Critical Thinking for Complex Issues: An Afternoon in Manchester with Jeffrey Boakye | Facing History & Ourselves
Facing History & Ourselves
A speaker engages with an author in a room full of seated attendees. A presentation slide displays the book cover "I Heard What You Said" by Jeffrey Boakye.

Critical Thinking for Complex Issues: An Afternoon in Manchester with Jeffrey Boakye

Jeffrey’s inspiring remarks opened a Facing History classroom session on names, identity, belonging and community.

Last month, close to 100 students, teachers and community members from throughout the North of England joined us in Manchester for our Critical Thinking for Complex Issues event.

For many in attendance, this was their first encounter with Facing History & Ourselves UK.

The event began with an envigorating keynote from Jeffrey Boakye, a prominent ex-teacher-turned-writer who features regularly on the BBC and in The Guardian. His most recent book, I Heard What You Said: A Black Teacher, A White System (2022), discusses masculinity and everyday racism. 

Jeffrey’s wide-ranging and personal remarks touched on the nuances of his own identity, the social pressures he experienced growing up in a UK immigrant family, as well as discrimination that remains pervasive in UK schools today. There was a consistent tension, he said, between who he was and who he was told – or understood – to be.

We cannot move forward until we accept the truth of who we are.

Jeffrey Boakye, author of I Heard What You Said (2022)

After his keynote, in a Q&A led by Facing History teacher Sanum Khan, guests asked Jeffrey about what inspired him, why he loves writing and more about his personal story. Jeffrey, again drawing on his own experience, invited students to think of their multifaceted identities as pie charts – a metaphor we use often in our Facing History resources – and their pie charts as their own personal stories. His remarks were particularly inspiring to young people in the room:

Jeffrey Boakye’s speech made me feel confident about myself as a black Ghanian girl who has recently moved to the UK.
— Student’s remark after the event

Students had the opportunity to ask Jeffrey directly about his life and work.
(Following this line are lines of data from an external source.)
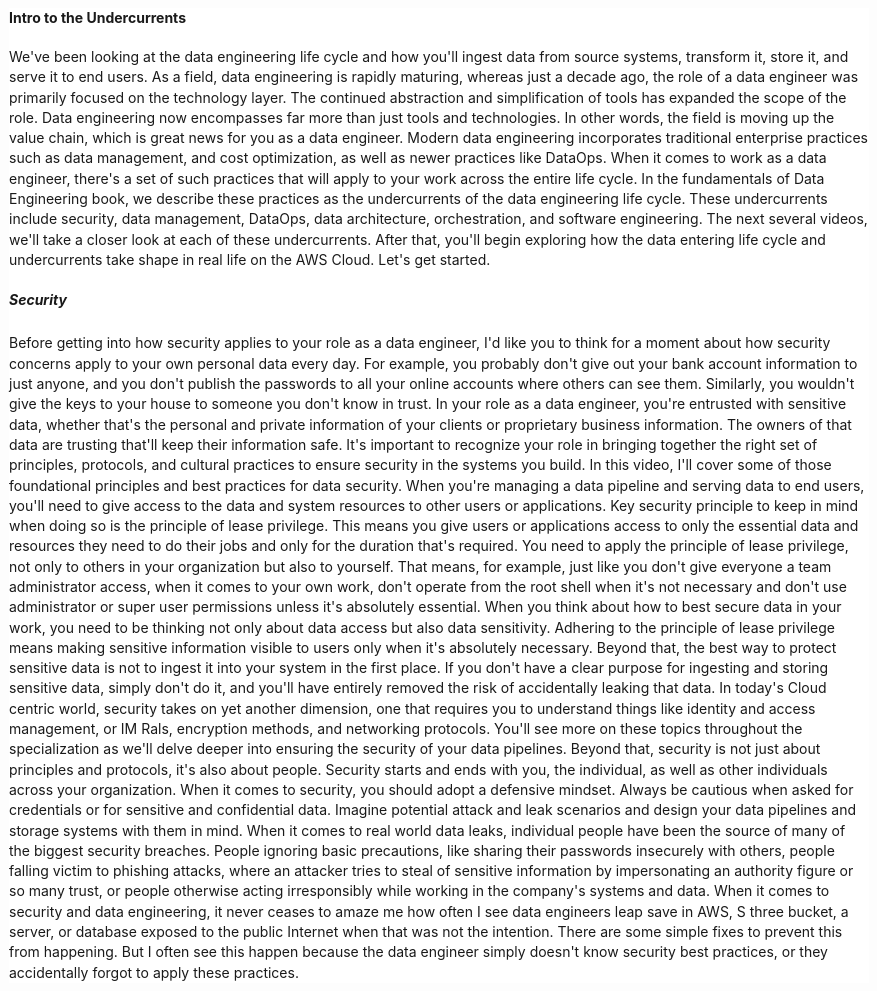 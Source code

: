 

#### Intro to the Undercurrents
We've been looking at the data engineering life cycle and how you'll ingest data from source systems, transform it, store it, and serve it to end users. As a field, data engineering is rapidly maturing, whereas just a decade ago, the role of a data engineer was primarily focused on the technology layer. The continued abstraction and simplification of tools has expanded the scope of the role. Data engineering now encompasses far more than just tools and technologies. In other words, the field is moving up the value chain, which is great news for you as a data engineer. Modern data engineering incorporates traditional enterprise practices such as data management, and cost optimization, as well as newer practices like DataOps. When it comes to work as a data engineer, there's a set of such practices that will apply to your work across the entire life cycle. 
In the fundamentals of Data Engineering book, we describe these practices as the undercurrents of the data engineering life cycle. These undercurrents include security, data management, DataOps, data architecture, orchestration, and software engineering. The next several videos, we'll take a closer look at each of these undercurrents. After that, you'll begin exploring how the data entering life cycle and undercurrents take shape in real life on the AWS Cloud. Let's get started. 


##### Security
Before getting into how security applies to your role as a data engineer, I'd like you to think for a moment about how security concerns apply to your own personal data every day. For example, you probably don't give out your bank account information to just anyone, and you don't publish the passwords to all your online accounts where others can see them. Similarly, you wouldn't give the keys to your house to someone you don't know in trust. In your role as a data engineer, you're entrusted with sensitive data, whether that's the personal and private information of your clients or proprietary business information. The owners of that data are trusting that'll keep their information safe. It's important to recognize your role in bringing together the right set of principles, protocols, and cultural practices to ensure security in the systems you build. In this video, I'll cover some of those foundational principles and best practices for data security. 
When you're managing a data pipeline and serving data to end users, you'll need to give access to the data and system resources to other users or applications. Key security principle to keep in mind when doing so is the principle of lease privilege. This means you give users or applications access to only the essential data and resources they need to do their jobs and only for the duration that's required. You need to apply the principle of lease privilege, not only to others in your organization but also to yourself. That means, for example, just like you don't give everyone a team administrator access, when it comes to your own work, don't operate from the root shell when it's not necessary and don't use administrator or super user permissions unless it's absolutely essential. When you think about how to best secure data in your work, you need to be thinking not only about data access but also data sensitivity. Adhering to the principle of lease privilege means making sensitive information visible to users only when it's absolutely necessary. 
Beyond that, the best way to protect sensitive data is not to ingest it into your system in the first place. If you don't have a clear purpose for ingesting and storing sensitive data, simply don't do it, and you'll have entirely removed the risk of accidentally leaking that data. In today's Cloud centric world, security takes on yet another dimension, one that requires you to understand things like identity and access management, or IM Rals, encryption methods, and networking protocols. You'll see more on these topics throughout the specialization as we'll delve deeper into ensuring the security of your data pipelines. Beyond that, security is not just about principles and protocols, it's also about people. Security starts and ends with you, the individual, as well as other individuals across your organization. When it comes to security, you should adopt a defensive mindset. 
Always be cautious when asked for credentials or for sensitive and confidential data. Imagine potential attack and leak scenarios and design your data pipelines and storage systems with them in mind. When it comes to real world data leaks, individual people have been the source of many of the biggest security breaches. People ignoring basic precautions, like sharing their passwords insecurely with others, people falling victim to phishing attacks, where an attacker tries to steal of sensitive information by impersonating an authority figure or so many trust, or people otherwise acting irresponsibly while working in the company's systems and data. When it comes to security and data engineering, it never ceases to amaze me how often I see data engineers leap save in AWS, S three bucket, a server, or database exposed to the public Internet when that was not the intention. There are some simple fixes to prevent this from happening. But I often see this happen because the data engineer simply doesn't know security best practices, or they accidentally forgot to apply these practices.  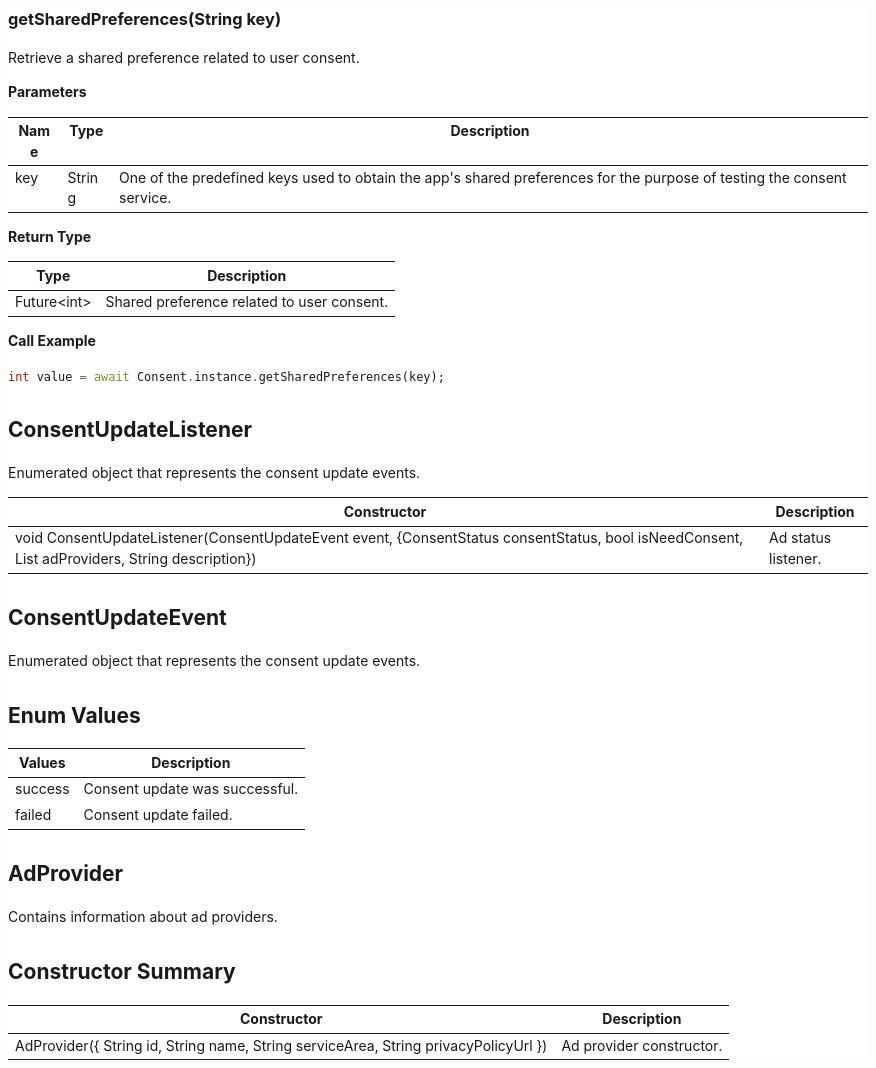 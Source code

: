 ### getSharedPreferences(String key)

Retrieve a shared preference related to user consent.

**Parameters**

| Name  | Type  | Description            |
| ----- | ----- | ---------------------- |
| key | String | One of the predefined keys used to obtain the app's shared preferences for the purpose of testing the consent service. |

**Return Type**

| Type | Description                                                  |
| ---- | ------------------------------------------------------------ |
| Future\<int\> | Shared preference related to user consent. |

**Call Example**

```dart
int value = await Consent.instance.getSharedPreferences(key);
```

## ConsentUpdateListener

Enumerated object that represents the consent update events.

| Constructor | Description |
| ----------------------------------- | ---------------------------------------------------------------------------------------------- |
| void ConsentUpdateListener(ConsentUpdateEvent event, {ConsentStatus consentStatus, bool isNeedConsent, List<AdProvider> adProviders, String description}) | Ad status listener. |

## ConsentUpdateEvent

Enumerated object that represents the consent update events.

## Enum Values
| Values | Description |
| ----------------------------------- | ---------------------------------------------------------------------------------------------- |
| success | Consent update was successful. |
| failed | Consent update failed. |

## AdProvider

Contains information about ad providers.

## Constructor Summary
| Constructor | Description |
| ----------------------------------- | ---------------------------------------------------------------------------------------------- |
| AdProvider({ String id, String name, String serviceArea, String privacyPolicyUrl }) | Ad provider constructor. |
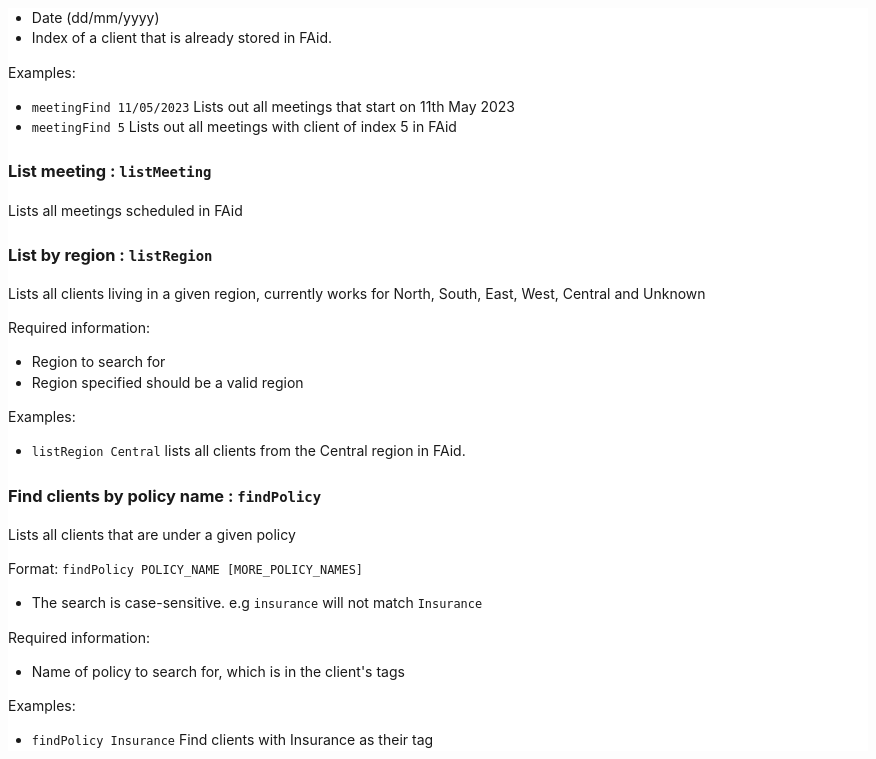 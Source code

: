 * Date (dd/mm/yyyy)
* Index of a client that is already stored in FAid.


Examples:
* `meetingFind 11/05/2023` Lists out all meetings that start on 11th May 2023
* `meetingFind 5` Lists out all meetings with client of index 5 in FAid


### List meeting : `listMeeting`

Lists all meetings scheduled in FAid

### List by region : `listRegion`

Lists all clients living in a given region, currently works for North, South, East, West, Central and Unknown

Required information:

* Region to search for
* Region specified should be a valid region

Examples:
* `listRegion Central` lists all clients from the Central region in FAid.

### Find clients by policy name : `findPolicy`

Lists all clients that are under a given policy

Format: `findPolicy POLICY_NAME [MORE_POLICY_NAMES]`
* The search is case-sensitive. e.g `insurance` will not match `Insurance`

Required information:

* Name of policy to search for, which is in the client's tags

Examples:

* `findPolicy Insurance` Find clients with Insurance as their tag
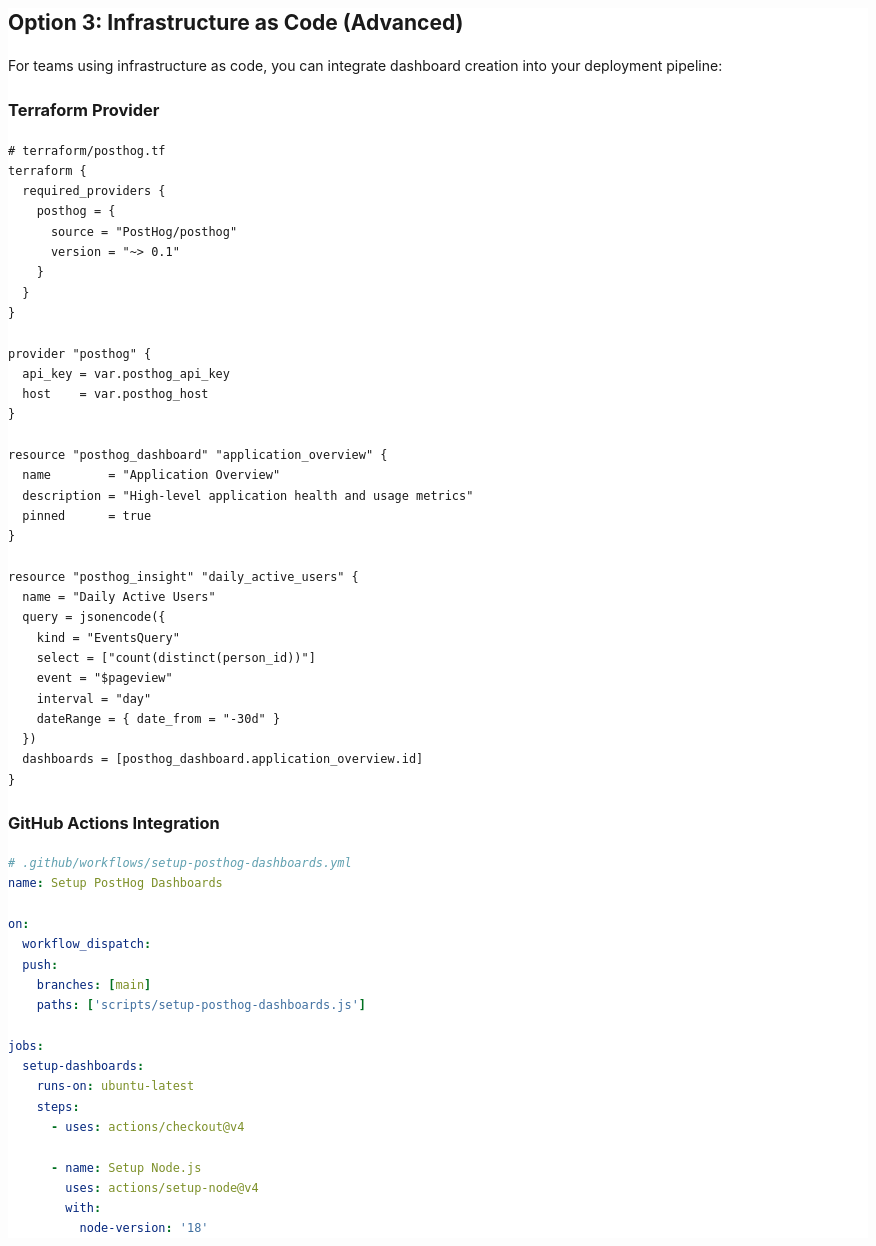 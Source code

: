 ## Option 3: Infrastructure as Code (Advanced)

For teams using infrastructure as code, you can integrate dashboard creation into your deployment pipeline:

### Terraform Provider

```hcl
# terraform/posthog.tf
terraform {
  required_providers {
    posthog = {
      source = "PostHog/posthog"
      version = "~> 0.1"
    }
  }
}

provider "posthog" {
  api_key = var.posthog_api_key
  host    = var.posthog_host
}

resource "posthog_dashboard" "application_overview" {
  name        = "Application Overview"
  description = "High-level application health and usage metrics"
  pinned      = true
}

resource "posthog_insight" "daily_active_users" {
  name = "Daily Active Users"
  query = jsonencode({
    kind = "EventsQuery"
    select = ["count(distinct(person_id))"]
    event = "$pageview"
    interval = "day"
    dateRange = { date_from = "-30d" }
  })
  dashboards = [posthog_dashboard.application_overview.id]
}
```

### GitHub Actions Integration

```yaml
# .github/workflows/setup-posthog-dashboards.yml
name: Setup PostHog Dashboards

on:
  workflow_dispatch:
  push:
    branches: [main]
    paths: ['scripts/setup-posthog-dashboards.js']

jobs:
  setup-dashboards:
    runs-on: ubuntu-latest
    steps:
      - uses: actions/checkout@v4

      - name: Setup Node.js
        uses: actions/setup-node@v4
        with:
          node-version: '18'
```
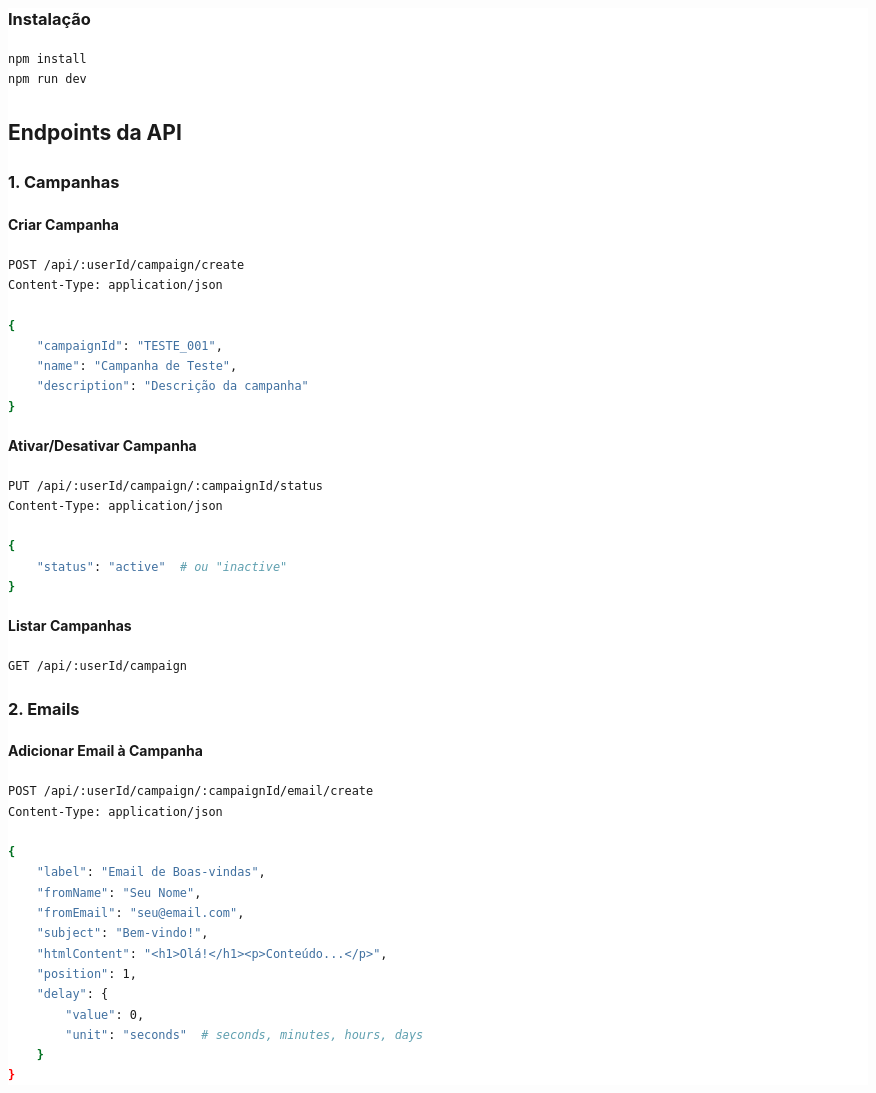 ### Instalação
```bash
npm install
npm run dev
```

## Endpoints da API

### 1. Campanhas

#### Criar Campanha
```bash
POST /api/:userId/campaign/create
Content-Type: application/json

{
    "campaignId": "TESTE_001",
    "name": "Campanha de Teste",
    "description": "Descrição da campanha"
}
```

#### Ativar/Desativar Campanha
```bash
PUT /api/:userId/campaign/:campaignId/status
Content-Type: application/json

{
    "status": "active"  # ou "inactive"
}
```

#### Listar Campanhas
```bash
GET /api/:userId/campaign
```

### 2. Emails

#### Adicionar Email à Campanha
```bash
POST /api/:userId/campaign/:campaignId/email/create
Content-Type: application/json

{
    "label": "Email de Boas-vindas",
    "fromName": "Seu Nome",
    "fromEmail": "seu@email.com",
    "subject": "Bem-vindo!",
    "htmlContent": "<h1>Olá!</h1><p>Conteúdo...</p>",
    "position": 1,
    "delay": {
        "value": 0,
        "unit": "seconds"  # seconds, minutes, hours, days
    }
}
```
The afternoon culminated in a classroom session on identity modeled after our Facing History pedagogy. Michelle Perkins, Senior Programme Associate, and Hannah Goldstone, Regional Programme Lead, led attendees through an insightful exploration of names and communities – drawing on poetry, literature and pop culture. 

Attendees considered questions like, ‘what’s in a name?’, ‘what is community?’, and ‘what does it mean to “live a life filled with colour”?’

When we share ideas and hear from others, we open up like a flower.

— Community member’s remark during the classroom session

Standing Up For Democracy

Designed for students in the United Kingdom, these lessons foster the critical thinking, mutual respect, and toleration necessary to bring about a more humane society.

The event with Jeffrey resonates with our Standing Up For Democracy unit, tailored for schools and educators in the UK. Over the course of 15 lessons, students engage with questions of mutual respect, identity, civic agency, justice and critical reflection – with the goal of inspiring them to renew their commitments to a more democratic world. The unit opens with an apt quote from Rabbi Lord Jonathan Sacks: ‘Society is a home we build together’.